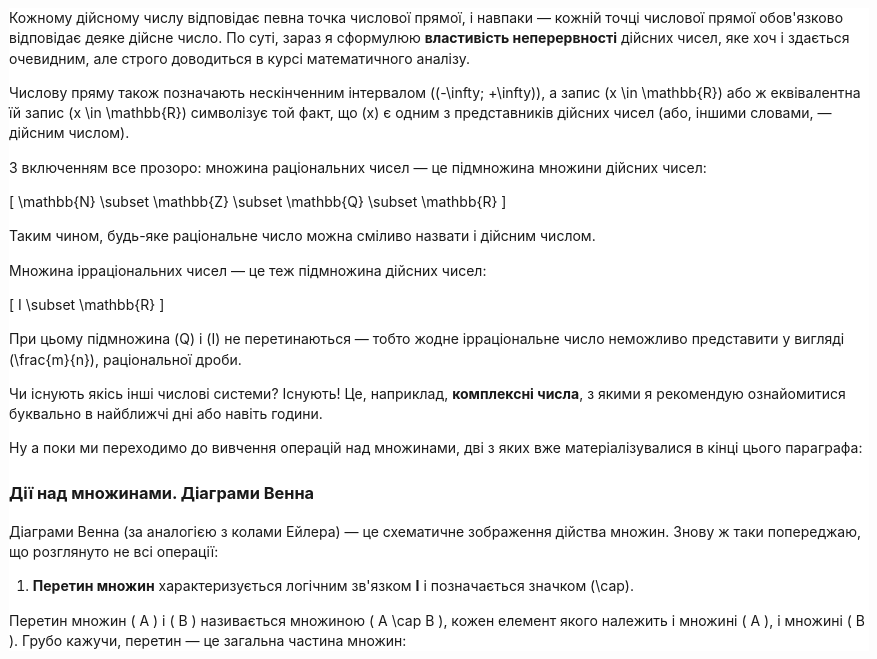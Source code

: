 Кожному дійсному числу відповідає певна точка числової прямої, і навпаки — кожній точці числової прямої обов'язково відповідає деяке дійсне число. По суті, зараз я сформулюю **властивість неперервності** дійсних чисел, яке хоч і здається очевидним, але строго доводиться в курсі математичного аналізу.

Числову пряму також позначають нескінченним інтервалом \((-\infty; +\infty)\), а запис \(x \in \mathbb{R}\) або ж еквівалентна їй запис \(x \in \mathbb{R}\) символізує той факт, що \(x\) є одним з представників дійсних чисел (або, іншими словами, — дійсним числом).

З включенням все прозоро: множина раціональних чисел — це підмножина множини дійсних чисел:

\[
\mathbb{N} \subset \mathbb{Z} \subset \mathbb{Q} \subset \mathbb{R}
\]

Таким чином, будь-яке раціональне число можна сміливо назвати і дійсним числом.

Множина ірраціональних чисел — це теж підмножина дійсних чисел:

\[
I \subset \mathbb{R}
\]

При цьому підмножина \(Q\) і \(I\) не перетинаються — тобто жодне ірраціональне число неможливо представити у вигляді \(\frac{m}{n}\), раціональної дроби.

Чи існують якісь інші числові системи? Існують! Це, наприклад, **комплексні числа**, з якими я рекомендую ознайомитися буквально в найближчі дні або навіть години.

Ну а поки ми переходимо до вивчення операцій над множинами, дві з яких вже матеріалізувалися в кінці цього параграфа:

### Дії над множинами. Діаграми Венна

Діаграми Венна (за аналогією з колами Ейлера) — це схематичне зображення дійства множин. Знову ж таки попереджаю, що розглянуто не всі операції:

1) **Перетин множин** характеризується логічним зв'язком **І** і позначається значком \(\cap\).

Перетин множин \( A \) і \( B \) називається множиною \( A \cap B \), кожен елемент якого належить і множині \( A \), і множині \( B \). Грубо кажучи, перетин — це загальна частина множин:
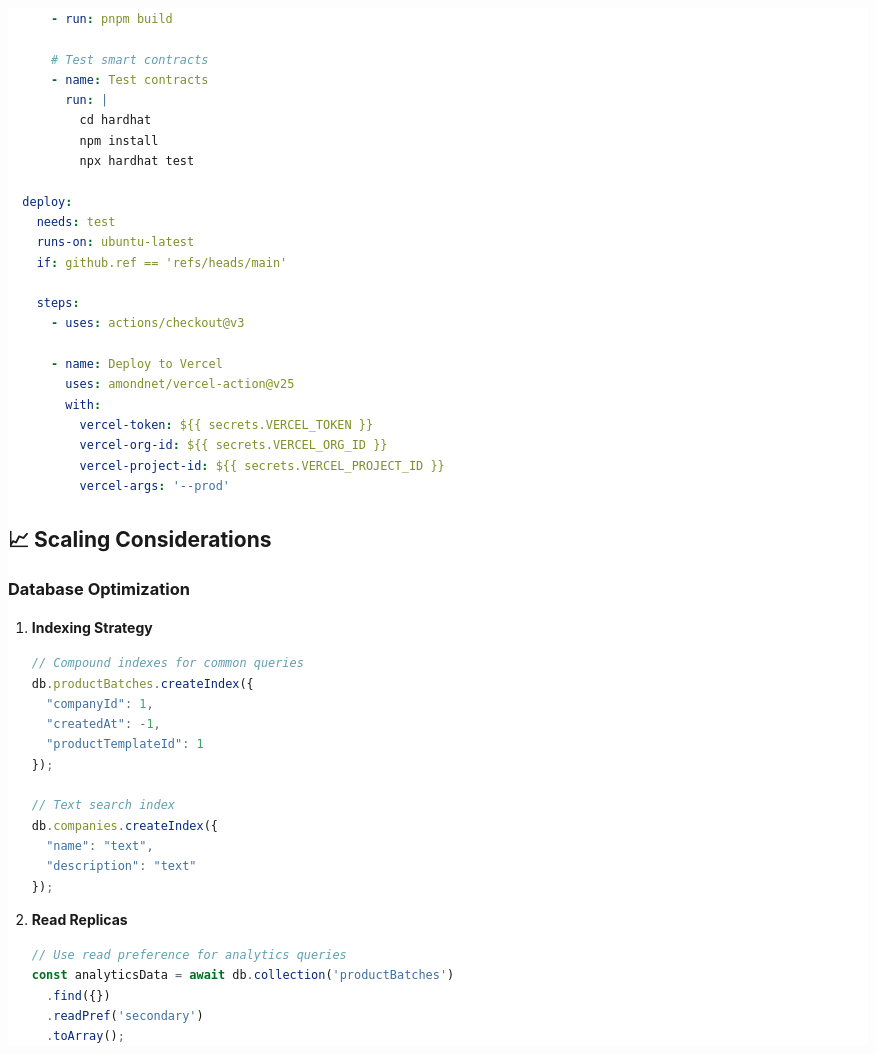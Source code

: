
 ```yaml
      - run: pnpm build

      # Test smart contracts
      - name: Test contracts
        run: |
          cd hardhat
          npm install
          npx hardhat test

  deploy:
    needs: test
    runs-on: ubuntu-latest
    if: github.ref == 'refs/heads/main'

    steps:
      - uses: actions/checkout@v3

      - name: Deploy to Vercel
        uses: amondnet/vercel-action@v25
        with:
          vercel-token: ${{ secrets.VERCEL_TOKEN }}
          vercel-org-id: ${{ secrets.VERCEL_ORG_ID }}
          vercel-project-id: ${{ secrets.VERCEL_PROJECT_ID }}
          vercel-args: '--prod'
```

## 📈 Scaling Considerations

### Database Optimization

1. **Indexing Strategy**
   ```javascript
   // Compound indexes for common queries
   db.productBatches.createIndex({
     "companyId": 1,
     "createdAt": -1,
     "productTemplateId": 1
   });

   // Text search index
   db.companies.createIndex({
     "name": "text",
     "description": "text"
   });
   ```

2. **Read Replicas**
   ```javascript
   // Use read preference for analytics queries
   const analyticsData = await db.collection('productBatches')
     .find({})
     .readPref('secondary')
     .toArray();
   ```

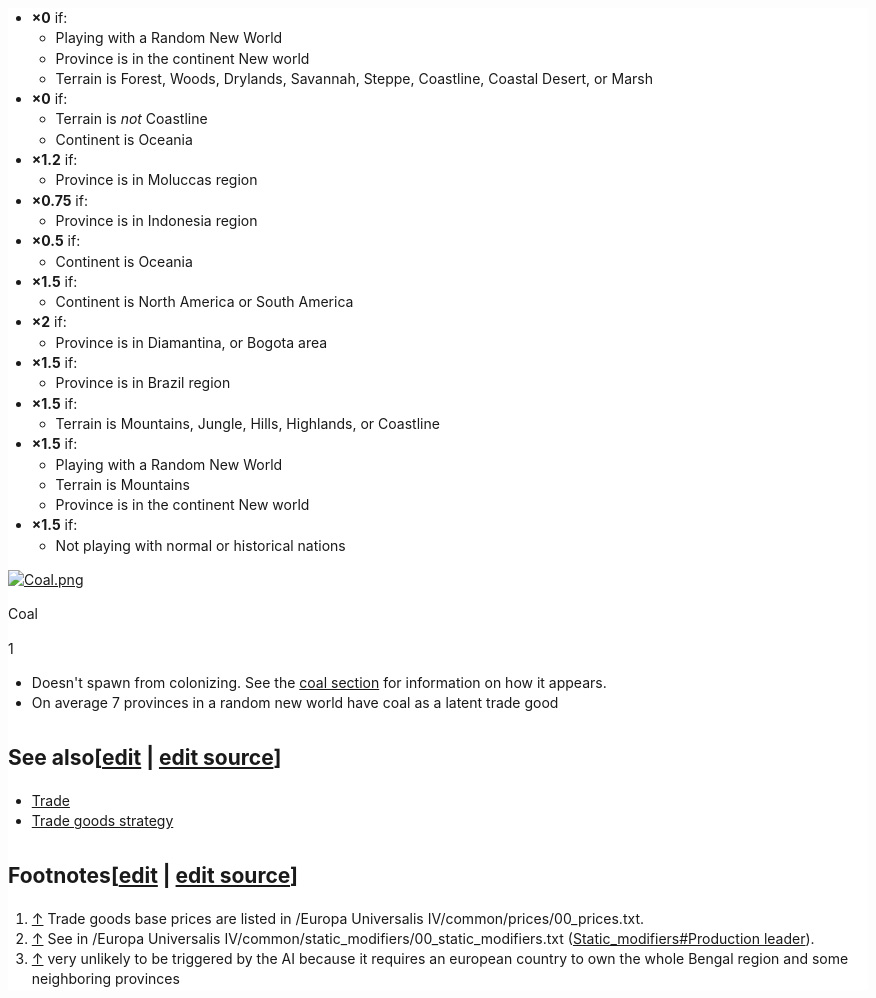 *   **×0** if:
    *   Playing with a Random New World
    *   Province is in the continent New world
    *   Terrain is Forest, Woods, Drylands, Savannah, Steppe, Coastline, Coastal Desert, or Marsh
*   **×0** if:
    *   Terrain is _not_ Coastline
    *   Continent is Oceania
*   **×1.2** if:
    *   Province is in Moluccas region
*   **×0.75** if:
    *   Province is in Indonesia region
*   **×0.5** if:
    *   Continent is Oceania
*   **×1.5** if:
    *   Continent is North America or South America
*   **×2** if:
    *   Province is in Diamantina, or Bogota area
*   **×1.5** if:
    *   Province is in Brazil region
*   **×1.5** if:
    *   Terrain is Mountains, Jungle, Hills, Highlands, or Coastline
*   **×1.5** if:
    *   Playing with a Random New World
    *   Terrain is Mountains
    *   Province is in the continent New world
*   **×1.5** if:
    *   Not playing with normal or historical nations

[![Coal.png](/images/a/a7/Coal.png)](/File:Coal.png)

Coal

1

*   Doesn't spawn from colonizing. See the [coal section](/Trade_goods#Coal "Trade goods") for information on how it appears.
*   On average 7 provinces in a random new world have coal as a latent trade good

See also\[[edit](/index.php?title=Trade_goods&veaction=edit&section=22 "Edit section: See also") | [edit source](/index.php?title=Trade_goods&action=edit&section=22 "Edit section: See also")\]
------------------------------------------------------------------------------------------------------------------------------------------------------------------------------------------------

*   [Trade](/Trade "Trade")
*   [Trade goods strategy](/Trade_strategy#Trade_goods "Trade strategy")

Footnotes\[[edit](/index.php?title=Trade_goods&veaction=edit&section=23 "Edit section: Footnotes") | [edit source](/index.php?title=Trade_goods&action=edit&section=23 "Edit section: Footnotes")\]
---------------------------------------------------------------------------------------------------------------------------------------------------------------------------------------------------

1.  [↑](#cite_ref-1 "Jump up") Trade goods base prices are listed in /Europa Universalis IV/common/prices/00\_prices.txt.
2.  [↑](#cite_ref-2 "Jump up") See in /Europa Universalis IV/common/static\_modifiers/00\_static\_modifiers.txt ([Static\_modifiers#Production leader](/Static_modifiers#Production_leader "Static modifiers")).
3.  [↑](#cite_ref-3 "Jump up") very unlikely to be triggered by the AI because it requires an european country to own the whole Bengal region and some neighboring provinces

Exercise directions >> Count each line of the listing above in which "Universalis" appears, and give that count with nothing added.

Response >> 2